Note: beware major spoilers for the original Wall Street in the below review, and minor spoilers for the sequel.
In 1987, Gordon Gekko was a morally-diseased indictment of corporate greed and the villain of Wall Street, who got his comeuppance at the end of the film with a lengthy prison sentence.
But to the dismay of writer Stanley Weiser and director Oliver Stone, Michael Douglas was so good in his Oscar-winning portrayal of Gekko that most audiences embraced the character and his “greed is good” mantra while overlooking the deeper meaning of the film; which, in simpler terms, implied that greed may not be so good.
Reagan-era audiences might be excused for this oversight. In 2010, after a global economic meltdown saw Wall Street shenanigans torn apart by mainstream media and Bernie Madoff schemers sent to prison, I imagine audiences are out for blood. Unfortunately, director Oliver Stone isn’t.
In Wall Street: Money Never Sleeps, Gordon Gekko is no longer a villain, not even an antihero, but the wise and heroic mentor who sets out to right Wall Street wrongs in the months before the 2008 stock market collapse. Is this the same character?
He doesn’t have to be: in the film’s best scene, Gekko has a stairway chat with his estranged daughter Winnie (Carey Mulligan), tears in his eyes, begging for forgiveness and claiming to have seen the light. It’s a cliché, but Douglas sells it so well – with so much heart – that we (and Winnie) really believe that Gekko has become a better man.
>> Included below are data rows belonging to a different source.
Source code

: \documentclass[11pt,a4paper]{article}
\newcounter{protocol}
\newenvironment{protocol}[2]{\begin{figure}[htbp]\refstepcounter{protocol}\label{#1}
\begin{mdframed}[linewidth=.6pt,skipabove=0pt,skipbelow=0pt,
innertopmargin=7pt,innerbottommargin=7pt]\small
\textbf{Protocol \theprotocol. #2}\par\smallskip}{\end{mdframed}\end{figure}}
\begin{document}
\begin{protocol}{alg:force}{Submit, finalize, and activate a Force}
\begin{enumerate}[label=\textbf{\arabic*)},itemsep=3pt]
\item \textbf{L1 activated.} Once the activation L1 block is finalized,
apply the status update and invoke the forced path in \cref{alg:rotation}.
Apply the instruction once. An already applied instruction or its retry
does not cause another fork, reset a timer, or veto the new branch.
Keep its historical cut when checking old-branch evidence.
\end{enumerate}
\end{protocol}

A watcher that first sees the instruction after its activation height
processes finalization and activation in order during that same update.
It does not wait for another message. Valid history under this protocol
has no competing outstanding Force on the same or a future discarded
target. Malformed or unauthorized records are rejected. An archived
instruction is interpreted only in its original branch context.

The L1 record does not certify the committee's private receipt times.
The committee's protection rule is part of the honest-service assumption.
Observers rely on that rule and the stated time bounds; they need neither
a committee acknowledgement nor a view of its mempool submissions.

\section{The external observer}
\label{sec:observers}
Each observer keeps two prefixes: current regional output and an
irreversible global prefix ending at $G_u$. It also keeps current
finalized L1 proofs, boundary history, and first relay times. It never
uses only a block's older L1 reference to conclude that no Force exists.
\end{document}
Backtracking a bit: Winnie may hate her father, but has allowed a younger version of him to become her fiancée. Jake Moore (Shia LaBeouf) is a broker at Keller Zabel Investments, a financial institution that is about to go under due to some rumors supposedly spread by antagonist Bretton James (Josh Brolin). Jake seems to be fighting the good fight, supporting green energy and fusion research; but does he really believe in it? Or does he believe it’ll make him a lot of money?
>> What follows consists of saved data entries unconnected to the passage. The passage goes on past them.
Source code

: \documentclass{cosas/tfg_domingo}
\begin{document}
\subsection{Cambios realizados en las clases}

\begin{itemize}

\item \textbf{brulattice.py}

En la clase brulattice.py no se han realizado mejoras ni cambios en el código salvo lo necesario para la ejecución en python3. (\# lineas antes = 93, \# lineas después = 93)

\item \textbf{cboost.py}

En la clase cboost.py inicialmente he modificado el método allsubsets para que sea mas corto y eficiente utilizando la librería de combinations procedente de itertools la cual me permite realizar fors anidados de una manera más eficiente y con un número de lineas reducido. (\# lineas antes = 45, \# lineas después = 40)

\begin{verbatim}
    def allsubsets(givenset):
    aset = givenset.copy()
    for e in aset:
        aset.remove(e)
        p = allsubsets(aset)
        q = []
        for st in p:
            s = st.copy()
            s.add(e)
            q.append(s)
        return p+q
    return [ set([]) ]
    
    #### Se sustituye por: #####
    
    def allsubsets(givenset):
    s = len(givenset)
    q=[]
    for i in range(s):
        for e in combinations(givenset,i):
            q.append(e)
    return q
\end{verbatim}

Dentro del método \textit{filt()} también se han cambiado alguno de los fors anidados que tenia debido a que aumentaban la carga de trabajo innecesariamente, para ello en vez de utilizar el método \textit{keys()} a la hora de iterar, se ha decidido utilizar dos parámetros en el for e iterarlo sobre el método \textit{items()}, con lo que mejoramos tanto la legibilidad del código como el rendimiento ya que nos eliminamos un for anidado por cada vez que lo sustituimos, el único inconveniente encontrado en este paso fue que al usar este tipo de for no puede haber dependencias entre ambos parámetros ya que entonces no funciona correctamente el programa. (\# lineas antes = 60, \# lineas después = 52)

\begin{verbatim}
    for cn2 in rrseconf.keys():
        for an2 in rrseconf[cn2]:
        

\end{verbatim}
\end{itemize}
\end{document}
Wall Street: Money Never Sleeps is undeniably well made, a slick and engaging feature that stunned me when the credits began to roll; over two hours had passed, but the film felt no longer than a good hour-long TV drama. It’s easily Oliver Stone’s best fiction film in a decade (since, at least, Any Given Sunday), offering up some wonderful New York City scenery and first-rate performances, including LaBeouf in his first real adult role, and Frank Langella and 94-year-old Eli Wallach in smaller turns.
And of course, Michael Douglas, as good as Gekko here as he was in the original, perhaps better; no actor has won two Oscars for the same role, but Douglas might have a shot here (has anyone been nominated twice for the same character?) The film glows whenever he’s onscreen.
Undemanding audiences should just eat this up. But I’m just too damn demanding to take it at face value. There’s only one thing wrong with Money Never Sleeps, a third-act decision by Gekko that I shall tiptoe around to avoid spoilers, that turns the whole thing upside down and inside out and turns Money Never Sleeps into the antithesis of the original Wall Street.
Oliver Stone has drunk the kool-aid: greed is good, he seems to be telling us. After an economic meltdown, greed and financial bullshit save the day for our protagonists; it’s only the rest of us that have to suffer because of all the Wall Street nonsense.
Stone, once a prolific and very political filmmaker who delivered powerful anti-war messages in Platoon and Born on the Fourth of July and political conspiracies in JFK and Nixon, has completely lost his bite. I suspected it during Alexander, and had it half-confirmed during W., his disappointingly bland and punch-less biography of George W. Bush. Money Never Sleeps seals the deal.
One presumes that Stone’s politics have changed over the years, but that isn’t the problem; the problem is his now-complete inability to deliver a coherent political statement of any kind. He’s still making these politically-charged films, only now they’re gutless and impotent.
The real Wall Street 2 ends with Gordon Gekko dying in the gutter, abandoned by his family and regretting his life decisions. That’s not the film Stone has given us, but Money Never Sleeps doesn’t even work by its own rules. You’ll enjoy this one if you’re OK with its message, or undemanding enough to let it slide. For the rest of us, it’s almost a slap in the face.